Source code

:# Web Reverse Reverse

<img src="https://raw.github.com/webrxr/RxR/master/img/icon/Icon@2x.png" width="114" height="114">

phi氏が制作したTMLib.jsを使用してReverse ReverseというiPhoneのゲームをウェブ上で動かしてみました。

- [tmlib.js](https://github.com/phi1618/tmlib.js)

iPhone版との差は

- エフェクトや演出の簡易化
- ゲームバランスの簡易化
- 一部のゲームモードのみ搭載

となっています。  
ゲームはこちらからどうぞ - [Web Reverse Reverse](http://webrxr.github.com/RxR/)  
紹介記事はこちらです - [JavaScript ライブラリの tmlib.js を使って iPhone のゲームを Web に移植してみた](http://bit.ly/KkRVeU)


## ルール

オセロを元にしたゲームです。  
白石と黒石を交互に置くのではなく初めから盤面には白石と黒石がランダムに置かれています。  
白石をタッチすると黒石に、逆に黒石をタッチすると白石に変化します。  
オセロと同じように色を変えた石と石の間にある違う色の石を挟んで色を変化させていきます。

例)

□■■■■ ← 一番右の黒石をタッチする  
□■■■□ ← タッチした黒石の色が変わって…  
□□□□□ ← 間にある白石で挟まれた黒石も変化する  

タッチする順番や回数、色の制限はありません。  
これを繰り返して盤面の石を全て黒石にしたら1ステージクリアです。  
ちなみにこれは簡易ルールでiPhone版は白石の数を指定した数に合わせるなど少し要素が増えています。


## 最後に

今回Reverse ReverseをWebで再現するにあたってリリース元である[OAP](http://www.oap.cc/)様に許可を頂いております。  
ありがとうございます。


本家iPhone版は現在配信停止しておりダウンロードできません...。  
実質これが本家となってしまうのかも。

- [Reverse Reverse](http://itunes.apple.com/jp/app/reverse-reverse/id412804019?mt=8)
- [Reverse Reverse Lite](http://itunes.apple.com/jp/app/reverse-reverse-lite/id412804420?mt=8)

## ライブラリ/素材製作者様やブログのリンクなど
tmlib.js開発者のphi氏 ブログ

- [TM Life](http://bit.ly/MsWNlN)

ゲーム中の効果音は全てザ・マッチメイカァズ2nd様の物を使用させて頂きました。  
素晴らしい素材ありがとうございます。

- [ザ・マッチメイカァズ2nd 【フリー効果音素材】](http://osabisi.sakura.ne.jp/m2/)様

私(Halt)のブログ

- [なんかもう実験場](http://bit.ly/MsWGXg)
■ ■ ■ ■
• **Work to be completed**: Set down the records above once more, exactly as they stand.

• **Answer space**:
Source code

:# Web Reverse Reverse

<img src="https://raw.github.com/webrxr/RxR/master/img/icon/Icon@2x.png" width="114" height="114">

phi氏が制作したTMLib.jsを使用してReverse ReverseというiPhoneのゲームをウェブ上で動かしてみました。

- [tmlib.js](https://github.com/phi1618/tmlib.js)

iPhone版との差は

- エフェクトや演出の簡易化
- ゲームバランスの簡易化
- 一部のゲームモードのみ搭載

となっています。  
ゲームはこちらからどうぞ - [Web Reverse Reverse](http://webrxr.github.com/RxR/)  
紹介記事はこちらです - [JavaScript ライブラリの tmlib.js を使って iPhone のゲームを Web に移植してみた](http://bit.ly/KkRVeU)


## ルール

オセロを元にしたゲームです。  
白石と黒石を交互に置くのではなく初めから盤面には白石と黒石がランダムに置かれています。  
白石をタッチすると黒石に、逆に黒石をタッチすると白石に変化します。  
オセロと同じように色を変えた石と石の間にある違う色の石を挟んで色を変化させていきます。

例)

□■■■■ ← 一番右の黒石をタッチする  
□■■■□ ← タッチした黒石の色が変わって…  
□□□□□ ← 間にある白石で挟まれた黒石も変化する  

タッチする順番や回数、色の制限はありません。  
これを繰り返して盤面の石を全て黒石にしたら1ステージクリアです。  
ちなみにこれは簡易ルールでiPhone版は白石の数を指定した数に合わせるなど少し要素が増えています。


## 最後に

今回Reverse ReverseをWebで再現するにあたってリリース元である[OAP](http://www.oap.cc/)様に許可を頂いております。  
ありがとうございます。


本家iPhone版は現在配信停止しておりダウンロードできません...。  
実質これが本家となってしまうのかも。

- [Reverse Reverse](http://itunes.apple.com/jp/app/reverse-reverse/id412804019?mt=8)
- [Reverse Reverse Lite](http://itunes.apple.com/jp/app/reverse-reverse-lite/id412804420?mt=8)

## ライブラリ/素材製作者様やブログのリンクなど
tmlib.js開発者のphi氏 ブログ

- [TM Life](http://bit.ly/MsWNlN)

ゲーム中の効果音は全てザ・マッチメイカァズ2nd様の物を使用させて頂きました。  
素晴らしい素材ありがとうございます。

- [ザ・マッチメイカァズ2nd 【フリー効果音素材】](http://osabisi.sakura.ne.jp/m2/)様

私(Halt)のブログ

- [なんかもう実験場](http://bit.ly/MsWGXg)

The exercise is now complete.